There are a lot of words in the NHL rulebook under Rule 45, the penalty for elbowing.
The screwed-up ruling will become a footnote in this Bruins’ season, unless Carlo, who did not return to the game, winds up missing an extended period of time. Torey Krug made sure the Bruins got their two points with an overtime goal to end a 2-1 victory.
And Carlo was injured. Not only did he stay down before he was checked by the trainer, he looked dazed skating off and did not return. After the game coach Bruce Cassidy called Carlo’s ailment an upper-body injury and classified the player as day-to-day.
“I don’t know about intent but that doesn’t matter,” Cassidy told Jack Edwards and Andy Brickley on NESN, comparing the play to high-sticking penalties that are always called without consideration for intent.
What’s unfathomable, though, is that the officials on the ice had the call right. They saw the elbow and the injury and called a major penalty (which would’ve led to Dadonov also being ejected, an occurrence that also would’ve helped the Bruins prevail without going to overtime).
Under a rule that was adopted last summer because of the way the Vegas Golden Knights got screwed over by an unmerited major penalty called in Game 7 of the first round of the playoffs against San Jose, the play was reviewed.

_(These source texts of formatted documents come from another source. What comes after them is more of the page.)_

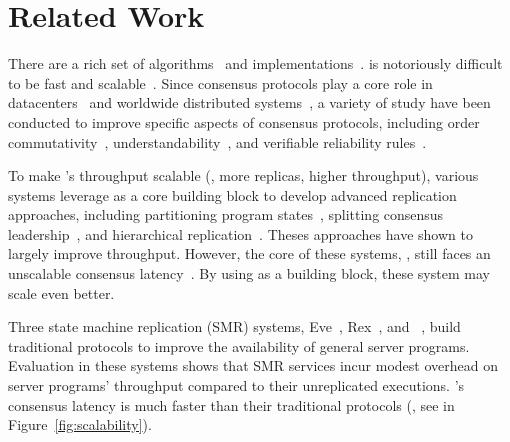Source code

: \section{Related Work} \label{sec:related}


 There are a rich set of
\paxos algorithms~\cite{paxos:practical,paxos,paxos:simple,paxos:complex,
epaxos:sosp13} and 
implementations~\cite{paxos:live,paxos:practical,chubby:osdi,crane:sosp15}. 
\paxos is notoriously difficult to be fast and 
scalable~\cite{ellis:thesis,manos:hotdep10,scatter:sosp11}. Since consensus 
protocols play a core role in datacenters~\cite{matei:hotcloud11, mesos:nsdi11, 
datacenter:os} and worldwide 
distributed systems~\cite{spanner:osdi12,mencius:osdi08}, a variety of study 
have been conducted to improve specific aspects of consensus protocols, 
including order commutativity~\cite{epaxos:sosp13}, 
understandability~\cite{raft:usenix14,paxos}, and verifiable reliability 
rules~\cite{modist:nsdi09,demeter:sosp11}.



To make \paxos's throughput scalable (\ie, more replicas, higher throughput), 
various systems leverage \paxos as a core building block to develop advanced 
replication approaches, including partitioning program 
states~\cite{scatter:sosp11,ssmr:dsn14}, splitting consensus 
leadership~\cite{mencius:osdi08,spaxos:srds12}, and hierarchical 
replication~\cite{manos:hotdep10,scatter:sosp11}. Theses approaches have shown 
to largely improve throughput. However, the core of these systems, 
\paxos, still faces an unscalable consensus 
latency~\cite{ellis:thesis,scatter:sosp11,manos:hotdep10}. By using \xxx as a 
building block, these system may scale even better.




Three state machine replication (SMR) systems, Eve~\cite{eve:osdi12}, 
Rex~\cite{rex:eurosys14}, and \crane~\cite{crane:sosp15}, build traditional 
\paxos protocols to improve the availability of general server programs. 
Evaluation in these systems shows that SMR services incur modest overhead on 
server programs' throughput compared to their unreplicated executions. \xxx's 
consensus latency is much faster than their traditional 
protocols (\eg, see \crane in Figure~\ref{fig:scalability}).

Unless some Russian hackers went in and changed the replay into some sort of deep fake, the referees saw what we all saw several times on TV and what they obviously saw on the ice (or they wouldn't have called the penalty).
There was an elbow to the head of an opposing player. There was that player, all 6-foot-5, 212 pounds of him, dropping to the ice and staying there. There was that player leaving the game with an apparent head injury.
But then they reduced the major penalty to a minor. If ever there was a hockey call equivalent for a face-palm emoji.
The Bruins are too experienced, deep and talented to let something like that bother them. Jaroslav Halak shut down Aleksander Barkov’s breakaway in overtime, Krug didn’t miss on his slap shot from the high slot at 4:08 of the extra session and the Atlantic Division title moved ever closer to the Bruins’ grasp. And there was no way for the referees to look at the video and deny the Bruins scored.